When I published Graham’s comments in 1989, Moore quickly said that he had only been joking with the hapless researcher and that the badge was only a laminated MUFON field investigator’s card. However, Graham remains adamant that the badge he was shown was a genuine government ID card. But if Doty is not responsible for the creation of the EBD, the ridiculous mumbo jumbo found in the so-called “MJ-5 Memo” is right up his alley. On October 14, 1988, Doty appeared anonymously (back-lit and voice-altered) as “Falcon” on the absurd TV farce UFO Cover-up Live!, together with USAF intelligence officer Capt. Robert M. Collins, who also appeared anonymously as “Condor”. The pair claimed to be high-level intelligence insiders who knew about multiple UFO crashes, live aliens being held captive by the U.S. government, and other such fare. Apparently the aliens liked strawberry ice cream and Tibetan music, according to Doty and Collins.
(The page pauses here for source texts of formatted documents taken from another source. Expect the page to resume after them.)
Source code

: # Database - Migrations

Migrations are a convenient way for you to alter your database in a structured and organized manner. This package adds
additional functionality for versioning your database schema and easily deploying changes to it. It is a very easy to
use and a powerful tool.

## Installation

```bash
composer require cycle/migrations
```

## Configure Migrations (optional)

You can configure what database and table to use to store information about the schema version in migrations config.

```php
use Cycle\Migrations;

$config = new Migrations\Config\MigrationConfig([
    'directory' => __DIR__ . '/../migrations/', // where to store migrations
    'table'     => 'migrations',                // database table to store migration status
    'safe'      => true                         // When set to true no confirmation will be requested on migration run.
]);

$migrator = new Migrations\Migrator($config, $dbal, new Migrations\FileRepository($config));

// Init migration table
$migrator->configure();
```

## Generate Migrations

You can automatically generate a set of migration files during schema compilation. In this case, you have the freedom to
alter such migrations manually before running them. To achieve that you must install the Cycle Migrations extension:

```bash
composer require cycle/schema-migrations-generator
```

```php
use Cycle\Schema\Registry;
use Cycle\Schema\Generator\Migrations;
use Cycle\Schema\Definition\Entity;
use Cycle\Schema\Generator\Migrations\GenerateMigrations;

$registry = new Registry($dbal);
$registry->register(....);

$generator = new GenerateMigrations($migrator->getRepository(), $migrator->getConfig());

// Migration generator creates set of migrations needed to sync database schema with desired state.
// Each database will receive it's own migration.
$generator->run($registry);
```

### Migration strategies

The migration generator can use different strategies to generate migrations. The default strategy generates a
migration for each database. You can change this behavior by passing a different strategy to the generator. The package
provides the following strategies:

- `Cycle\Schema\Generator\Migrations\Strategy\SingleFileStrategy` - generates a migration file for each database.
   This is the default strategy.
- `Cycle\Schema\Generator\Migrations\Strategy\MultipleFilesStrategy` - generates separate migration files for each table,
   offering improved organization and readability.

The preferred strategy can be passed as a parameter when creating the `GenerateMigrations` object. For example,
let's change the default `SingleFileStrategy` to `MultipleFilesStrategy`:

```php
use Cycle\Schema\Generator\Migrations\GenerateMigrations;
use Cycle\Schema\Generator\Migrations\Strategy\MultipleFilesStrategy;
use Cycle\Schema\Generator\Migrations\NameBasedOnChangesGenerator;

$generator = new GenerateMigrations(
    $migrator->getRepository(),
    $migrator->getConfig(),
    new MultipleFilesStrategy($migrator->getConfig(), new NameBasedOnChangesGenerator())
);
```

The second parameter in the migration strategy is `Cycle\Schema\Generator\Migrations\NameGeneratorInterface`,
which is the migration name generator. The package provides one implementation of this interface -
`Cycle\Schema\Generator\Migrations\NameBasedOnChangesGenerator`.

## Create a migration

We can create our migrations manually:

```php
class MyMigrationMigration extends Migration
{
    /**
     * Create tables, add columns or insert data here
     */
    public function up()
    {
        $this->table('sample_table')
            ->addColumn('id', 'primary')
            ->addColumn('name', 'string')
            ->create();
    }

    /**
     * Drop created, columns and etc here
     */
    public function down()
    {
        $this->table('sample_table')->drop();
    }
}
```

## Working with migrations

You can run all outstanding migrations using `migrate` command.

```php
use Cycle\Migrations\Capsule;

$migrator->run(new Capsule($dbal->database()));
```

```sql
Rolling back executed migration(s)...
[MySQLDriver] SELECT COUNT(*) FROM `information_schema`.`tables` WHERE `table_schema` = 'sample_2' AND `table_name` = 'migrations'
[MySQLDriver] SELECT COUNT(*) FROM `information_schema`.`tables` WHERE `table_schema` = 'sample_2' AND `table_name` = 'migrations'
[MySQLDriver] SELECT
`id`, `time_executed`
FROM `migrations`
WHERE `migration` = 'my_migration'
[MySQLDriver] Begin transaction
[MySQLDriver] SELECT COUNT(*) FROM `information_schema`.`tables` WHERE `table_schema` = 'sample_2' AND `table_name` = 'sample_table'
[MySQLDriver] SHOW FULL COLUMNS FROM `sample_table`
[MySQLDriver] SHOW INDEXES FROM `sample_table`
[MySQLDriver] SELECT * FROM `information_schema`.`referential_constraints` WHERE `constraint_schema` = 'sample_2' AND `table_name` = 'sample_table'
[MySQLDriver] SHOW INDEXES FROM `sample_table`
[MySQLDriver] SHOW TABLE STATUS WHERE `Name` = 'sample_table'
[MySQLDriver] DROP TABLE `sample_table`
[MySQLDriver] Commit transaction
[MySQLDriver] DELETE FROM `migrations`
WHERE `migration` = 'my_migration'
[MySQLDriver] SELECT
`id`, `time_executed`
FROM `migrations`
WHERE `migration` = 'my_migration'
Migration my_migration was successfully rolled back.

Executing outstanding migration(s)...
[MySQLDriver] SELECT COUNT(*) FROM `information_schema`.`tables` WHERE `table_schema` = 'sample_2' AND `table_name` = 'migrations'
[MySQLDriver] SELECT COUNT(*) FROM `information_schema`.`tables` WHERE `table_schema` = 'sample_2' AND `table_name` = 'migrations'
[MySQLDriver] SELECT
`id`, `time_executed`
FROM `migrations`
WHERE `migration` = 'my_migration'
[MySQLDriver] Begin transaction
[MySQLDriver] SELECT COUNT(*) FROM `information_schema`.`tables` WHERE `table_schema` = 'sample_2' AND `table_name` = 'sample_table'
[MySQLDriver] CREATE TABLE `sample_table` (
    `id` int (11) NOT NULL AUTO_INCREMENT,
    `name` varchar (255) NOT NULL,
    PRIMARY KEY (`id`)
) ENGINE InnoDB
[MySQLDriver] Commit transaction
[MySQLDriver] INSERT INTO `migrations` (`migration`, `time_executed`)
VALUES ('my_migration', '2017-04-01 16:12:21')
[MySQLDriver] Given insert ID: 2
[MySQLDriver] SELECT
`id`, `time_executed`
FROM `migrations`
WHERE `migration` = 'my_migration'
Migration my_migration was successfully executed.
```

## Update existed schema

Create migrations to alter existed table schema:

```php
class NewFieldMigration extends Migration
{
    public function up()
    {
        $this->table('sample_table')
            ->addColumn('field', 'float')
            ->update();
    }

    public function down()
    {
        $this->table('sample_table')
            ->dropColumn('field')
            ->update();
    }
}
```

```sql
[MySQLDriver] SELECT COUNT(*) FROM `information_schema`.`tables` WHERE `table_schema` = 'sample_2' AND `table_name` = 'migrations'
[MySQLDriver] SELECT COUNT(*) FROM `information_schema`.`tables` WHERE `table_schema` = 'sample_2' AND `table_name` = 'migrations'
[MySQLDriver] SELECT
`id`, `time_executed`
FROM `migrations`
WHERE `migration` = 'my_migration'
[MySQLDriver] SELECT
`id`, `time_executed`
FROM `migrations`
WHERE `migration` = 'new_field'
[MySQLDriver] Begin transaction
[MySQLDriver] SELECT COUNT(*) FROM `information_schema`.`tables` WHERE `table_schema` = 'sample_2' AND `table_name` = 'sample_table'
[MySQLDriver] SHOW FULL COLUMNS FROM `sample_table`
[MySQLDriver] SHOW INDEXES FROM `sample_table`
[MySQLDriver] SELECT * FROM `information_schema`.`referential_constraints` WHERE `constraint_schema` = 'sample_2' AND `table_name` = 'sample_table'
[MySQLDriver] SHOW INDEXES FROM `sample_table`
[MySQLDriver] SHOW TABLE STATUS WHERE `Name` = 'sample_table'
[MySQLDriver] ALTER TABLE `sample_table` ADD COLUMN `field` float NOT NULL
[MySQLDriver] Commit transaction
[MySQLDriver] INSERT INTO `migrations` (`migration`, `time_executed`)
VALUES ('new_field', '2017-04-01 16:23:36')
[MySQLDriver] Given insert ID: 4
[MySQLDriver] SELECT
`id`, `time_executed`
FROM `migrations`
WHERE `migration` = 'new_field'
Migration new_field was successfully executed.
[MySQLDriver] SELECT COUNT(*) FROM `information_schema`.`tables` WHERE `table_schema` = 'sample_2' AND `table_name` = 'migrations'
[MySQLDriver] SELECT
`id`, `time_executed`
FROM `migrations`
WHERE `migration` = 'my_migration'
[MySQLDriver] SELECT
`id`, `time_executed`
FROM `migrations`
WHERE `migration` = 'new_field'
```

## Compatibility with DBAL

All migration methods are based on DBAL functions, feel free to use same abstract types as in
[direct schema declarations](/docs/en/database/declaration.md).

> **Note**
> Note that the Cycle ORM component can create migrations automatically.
In November 1987, the same Capt. Robert Collins showed Linda Moulton Howe a ring-binder full of MJ-12 documents at his home in Albuquerque. According to Howe, Collins had been “frantically” trying to reach her so that he could present those supposedly important files. The EBD was prominently featured, as was the MJ-5 Memo, together with another memorandum that mentioned the live aliens held at Los Alamos—among other items.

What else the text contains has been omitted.